The asthma register is an administrative ledger that follows the QOF guidelines and contains a list of patients diagnosed with asthma and who have had asthma medications prescribed to them in the last 12 months . Any patient diagnosed with asthma and receives a prescription remains on the asthma register, whereas patients without a prescription in the last 12 months are removed from the register. The asthma diagnosis and medication codes underlying the asthma register are the QOF cluster codes. These codes are assigned to patients to indicate a diagnosis, finding, treatment or procedure and is summarised in the Table 2 below.
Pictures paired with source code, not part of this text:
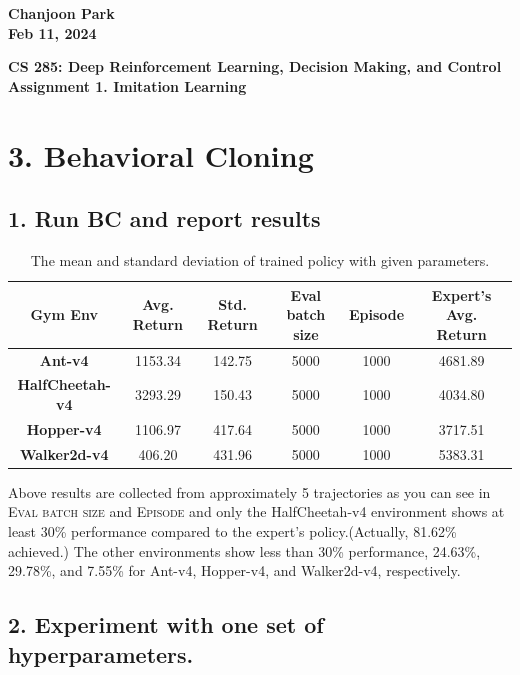 \documentclass{article}%
\begin{document}
\begin{flushright}
\textbf{Chanjoon Park \\
Feb 11, 2024}
\end{flushright}

\begin{center}
\textbf{CS 285: Deep Reinforcement Learning, Decision Making, and Control \\
Assignment 1. Imitation Learning \\}
\end{center}

\section*{3. Behavioral Cloning}

\subsection*{1. Run BC and report results}

\begin{table}[h!]
	\centering
	\begin{tabular}{ |c||c|c|c|c|c|  }
	\hline
	\textbf{Gym Env}&Avg. Return&Std. Return&Eval batch size&Episode&Expert's Avg. Return\\
	\hline
	\textbf{Ant-v4}& 1153.34& 142.75&  5000&1000&4681.89\\
	\textbf{HalfCheetah-v4}&3293.29& 150.43&5000&1000&4034.80\\
	\textbf{Hopper-v4}&1106.97& 417.64&5000&1000&3717.51\\
	\textbf{Walker2d-v4}&406.20& 431.96&5000&1000&5383.31\\
	\hline
 \end{tabular}
 \caption{The mean and standard deviation of trained policy with given parameters.}
 \label{Table:1}
\end{table}

Above results are collected from approximately 5 trajectories as you can see in \textsc{\textrm{Eval batch size}} and \textsc{\textrm{Episode}} and only the HalfCheetah-v4 environment shows at least 30\% performance compared to the expert's policy.(Actually, 81.62\% achieved.) The other environments show less than 30\% performance, 24.63\%, 29.78\%, and 7.55\% for Ant-v4, Hopper-v4, and Walker2d-v4, respectively.

\subsection*{2. Experiment with one set of hyperparameters.}
\end{document}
The asthma codes were provided to the model as required for the analysis. AST_COD cluster indicates asthma diagnosis and related codes, and ASTTRT_COD are codes assigned to the asthma medication/ treatment the patients receive. For all the experiments, ASTSPIR_COD codes were used to indicate if the spirometry test was conducted and the test results recorded.
<Table 1>
All the experiments were run with the validation split varied between 20% and 70% to ensure maximum exposure of the training data to the model. The models were first trained with the existing training set before applying the Synthetic Minority Oversampling Technique (SMOTE) to the train set to reduce the class imbalance. The models achieved some accuracy with the original dataset but learned better with the balanced training data. Class weights also helped with improving the predictions. To understand the predictability of the models, explainability techniques were used. Shapely additive explanations (SHAP) are useful to demystify a model, as shown in (23). In addition, they help to understand the 'why' of a decision made by the machine learning models. The SHAP values calculated from models help understand the impact of a feature on the model's decision on a patient. For example, with SHAP values, we could find that one of the features is valid for a few patients; otherwise, 0 was given a high priority by the models. After converting this feature to a categorical variable and retraining, the models showed a slight improvement in their accuracy. The summary plot of SHAP shows the importance of features on average, as shown in Figure 4.
Data from another GP surgery helped to increase the patient list size to 9000 and the number of patients on the asthma register to around 600. The models were tested and retrained with the new data.